Exercise requirements >> Output, word for word, the lines of this listing that fall between the line with "## 3️⃣ Nouvelles" and the line with "Data Warehouse multi-cloud.", counting both of those lines, and no others.

::: Data for the task :::

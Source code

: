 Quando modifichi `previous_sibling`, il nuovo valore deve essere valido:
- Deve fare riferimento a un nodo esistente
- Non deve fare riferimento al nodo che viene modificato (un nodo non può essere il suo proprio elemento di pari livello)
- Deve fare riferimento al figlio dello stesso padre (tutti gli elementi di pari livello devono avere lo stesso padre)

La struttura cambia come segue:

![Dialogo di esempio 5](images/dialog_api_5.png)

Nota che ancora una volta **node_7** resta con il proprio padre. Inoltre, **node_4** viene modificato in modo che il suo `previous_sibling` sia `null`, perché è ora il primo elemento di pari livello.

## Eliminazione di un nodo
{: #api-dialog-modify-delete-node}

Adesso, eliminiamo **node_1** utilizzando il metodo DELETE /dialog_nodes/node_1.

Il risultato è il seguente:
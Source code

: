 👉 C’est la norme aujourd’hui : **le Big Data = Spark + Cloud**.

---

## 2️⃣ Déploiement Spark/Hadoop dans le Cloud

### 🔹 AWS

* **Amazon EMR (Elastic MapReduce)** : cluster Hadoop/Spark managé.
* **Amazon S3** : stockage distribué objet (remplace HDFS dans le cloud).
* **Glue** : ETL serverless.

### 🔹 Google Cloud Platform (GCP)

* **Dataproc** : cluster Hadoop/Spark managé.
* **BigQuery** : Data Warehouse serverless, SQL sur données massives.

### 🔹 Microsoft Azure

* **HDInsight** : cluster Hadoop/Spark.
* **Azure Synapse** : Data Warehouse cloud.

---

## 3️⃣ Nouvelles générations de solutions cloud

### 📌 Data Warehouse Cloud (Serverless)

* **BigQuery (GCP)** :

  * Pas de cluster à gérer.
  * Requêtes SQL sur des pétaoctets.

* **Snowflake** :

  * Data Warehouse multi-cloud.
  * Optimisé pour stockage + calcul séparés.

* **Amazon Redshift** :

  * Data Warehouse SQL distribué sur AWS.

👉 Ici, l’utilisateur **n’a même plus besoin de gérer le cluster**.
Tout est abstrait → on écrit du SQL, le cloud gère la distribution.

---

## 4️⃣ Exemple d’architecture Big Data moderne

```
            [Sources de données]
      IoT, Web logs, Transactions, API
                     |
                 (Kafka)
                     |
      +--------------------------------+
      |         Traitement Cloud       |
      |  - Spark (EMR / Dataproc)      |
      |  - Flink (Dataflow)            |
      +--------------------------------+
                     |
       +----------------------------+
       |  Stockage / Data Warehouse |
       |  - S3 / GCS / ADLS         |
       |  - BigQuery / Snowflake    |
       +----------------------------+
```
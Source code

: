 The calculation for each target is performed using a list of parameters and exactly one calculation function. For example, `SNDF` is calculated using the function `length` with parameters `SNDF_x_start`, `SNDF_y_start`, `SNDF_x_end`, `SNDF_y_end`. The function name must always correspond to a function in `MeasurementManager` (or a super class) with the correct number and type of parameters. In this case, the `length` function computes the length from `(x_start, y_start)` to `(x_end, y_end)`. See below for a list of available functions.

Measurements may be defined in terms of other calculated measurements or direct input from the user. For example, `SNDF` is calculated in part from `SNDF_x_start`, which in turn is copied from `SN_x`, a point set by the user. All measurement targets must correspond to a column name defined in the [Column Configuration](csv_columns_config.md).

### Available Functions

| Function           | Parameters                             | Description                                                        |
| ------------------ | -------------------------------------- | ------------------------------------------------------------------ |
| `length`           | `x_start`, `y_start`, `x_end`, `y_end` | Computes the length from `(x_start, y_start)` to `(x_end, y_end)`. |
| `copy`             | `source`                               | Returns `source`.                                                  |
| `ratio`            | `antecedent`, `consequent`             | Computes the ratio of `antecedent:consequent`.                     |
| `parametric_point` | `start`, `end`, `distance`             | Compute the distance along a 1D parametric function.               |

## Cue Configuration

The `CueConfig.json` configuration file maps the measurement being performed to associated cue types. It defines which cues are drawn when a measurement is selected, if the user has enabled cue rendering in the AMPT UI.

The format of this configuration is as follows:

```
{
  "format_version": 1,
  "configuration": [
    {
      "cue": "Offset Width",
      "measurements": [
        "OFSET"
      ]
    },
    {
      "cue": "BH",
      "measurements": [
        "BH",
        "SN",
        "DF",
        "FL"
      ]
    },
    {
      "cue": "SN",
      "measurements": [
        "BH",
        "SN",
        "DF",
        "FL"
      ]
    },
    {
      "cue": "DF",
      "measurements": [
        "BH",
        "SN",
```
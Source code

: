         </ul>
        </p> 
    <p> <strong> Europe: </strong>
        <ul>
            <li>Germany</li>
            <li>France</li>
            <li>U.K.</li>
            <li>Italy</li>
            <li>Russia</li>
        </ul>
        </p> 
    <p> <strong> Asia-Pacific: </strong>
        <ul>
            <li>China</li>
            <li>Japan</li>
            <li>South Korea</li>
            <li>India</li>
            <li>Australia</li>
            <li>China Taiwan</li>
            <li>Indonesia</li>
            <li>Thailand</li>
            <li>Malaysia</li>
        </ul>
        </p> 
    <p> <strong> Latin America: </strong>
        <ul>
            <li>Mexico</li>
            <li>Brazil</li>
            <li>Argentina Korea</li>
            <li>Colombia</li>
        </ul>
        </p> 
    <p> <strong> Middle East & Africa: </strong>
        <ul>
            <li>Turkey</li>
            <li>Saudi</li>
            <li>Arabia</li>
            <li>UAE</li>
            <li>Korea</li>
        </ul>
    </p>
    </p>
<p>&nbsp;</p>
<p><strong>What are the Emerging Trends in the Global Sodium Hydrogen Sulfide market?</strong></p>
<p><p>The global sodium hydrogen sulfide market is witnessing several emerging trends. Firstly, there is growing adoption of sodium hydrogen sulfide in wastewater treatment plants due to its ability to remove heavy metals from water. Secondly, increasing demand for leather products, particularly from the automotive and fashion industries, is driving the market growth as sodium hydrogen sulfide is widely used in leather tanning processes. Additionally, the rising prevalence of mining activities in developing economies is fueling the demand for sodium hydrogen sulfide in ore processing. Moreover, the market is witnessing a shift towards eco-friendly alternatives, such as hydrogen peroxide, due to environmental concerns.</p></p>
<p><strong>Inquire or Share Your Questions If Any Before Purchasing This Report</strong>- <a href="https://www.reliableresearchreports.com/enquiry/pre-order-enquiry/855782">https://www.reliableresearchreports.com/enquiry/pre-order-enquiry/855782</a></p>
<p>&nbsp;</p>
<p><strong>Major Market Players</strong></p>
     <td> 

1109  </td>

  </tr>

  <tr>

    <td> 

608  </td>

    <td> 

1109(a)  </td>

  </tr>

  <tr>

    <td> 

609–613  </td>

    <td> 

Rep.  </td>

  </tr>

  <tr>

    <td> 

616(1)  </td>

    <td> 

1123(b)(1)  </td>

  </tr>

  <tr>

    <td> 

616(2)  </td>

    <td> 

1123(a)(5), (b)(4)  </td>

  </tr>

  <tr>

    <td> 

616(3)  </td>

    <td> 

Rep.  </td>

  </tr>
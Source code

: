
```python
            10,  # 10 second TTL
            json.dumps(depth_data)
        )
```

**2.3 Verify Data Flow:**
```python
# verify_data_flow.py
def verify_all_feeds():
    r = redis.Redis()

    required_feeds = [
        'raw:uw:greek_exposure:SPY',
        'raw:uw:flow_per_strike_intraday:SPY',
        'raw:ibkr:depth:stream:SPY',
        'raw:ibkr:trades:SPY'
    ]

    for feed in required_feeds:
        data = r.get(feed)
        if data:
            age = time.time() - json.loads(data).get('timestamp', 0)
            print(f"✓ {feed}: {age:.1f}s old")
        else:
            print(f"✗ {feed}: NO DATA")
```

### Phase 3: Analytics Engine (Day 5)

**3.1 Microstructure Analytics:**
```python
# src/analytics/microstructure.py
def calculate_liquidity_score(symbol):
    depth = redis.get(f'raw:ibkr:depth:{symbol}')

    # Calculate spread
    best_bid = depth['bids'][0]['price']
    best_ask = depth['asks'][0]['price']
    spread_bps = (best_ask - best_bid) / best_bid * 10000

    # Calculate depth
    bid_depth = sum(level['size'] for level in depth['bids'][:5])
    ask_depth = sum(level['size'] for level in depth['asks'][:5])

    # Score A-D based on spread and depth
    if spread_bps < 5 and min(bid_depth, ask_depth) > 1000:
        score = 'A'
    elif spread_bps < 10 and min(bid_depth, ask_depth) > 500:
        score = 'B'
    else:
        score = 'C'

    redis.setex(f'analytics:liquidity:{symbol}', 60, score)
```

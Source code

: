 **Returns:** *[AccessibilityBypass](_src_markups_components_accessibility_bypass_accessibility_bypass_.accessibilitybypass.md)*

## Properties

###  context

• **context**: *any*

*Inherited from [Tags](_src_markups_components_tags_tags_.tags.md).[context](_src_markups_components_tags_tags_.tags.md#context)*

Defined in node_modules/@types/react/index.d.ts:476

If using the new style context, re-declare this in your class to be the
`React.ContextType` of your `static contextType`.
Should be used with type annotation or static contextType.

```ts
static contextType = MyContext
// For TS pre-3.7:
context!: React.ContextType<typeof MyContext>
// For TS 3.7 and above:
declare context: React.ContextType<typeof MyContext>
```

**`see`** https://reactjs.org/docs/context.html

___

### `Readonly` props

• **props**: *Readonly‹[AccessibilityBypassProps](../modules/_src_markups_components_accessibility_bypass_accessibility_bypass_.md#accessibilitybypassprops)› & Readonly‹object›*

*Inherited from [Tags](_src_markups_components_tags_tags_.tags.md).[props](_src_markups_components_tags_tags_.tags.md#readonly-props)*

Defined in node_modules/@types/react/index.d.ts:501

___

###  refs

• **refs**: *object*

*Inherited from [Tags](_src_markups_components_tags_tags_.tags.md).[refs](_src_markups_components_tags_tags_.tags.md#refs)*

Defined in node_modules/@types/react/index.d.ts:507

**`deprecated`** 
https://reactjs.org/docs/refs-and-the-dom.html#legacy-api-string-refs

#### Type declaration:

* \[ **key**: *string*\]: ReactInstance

:::

Answer box >>
## 3️⃣ Nouvelles générations de solutions cloud

### 📌 Data Warehouse Cloud (Serverless)

* **BigQuery (GCP)** :

  * Pas de cluster à gérer.
  * Requêtes SQL sur des pétaoctets.

* **Snowflake** :

  * Data Warehouse multi-cloud.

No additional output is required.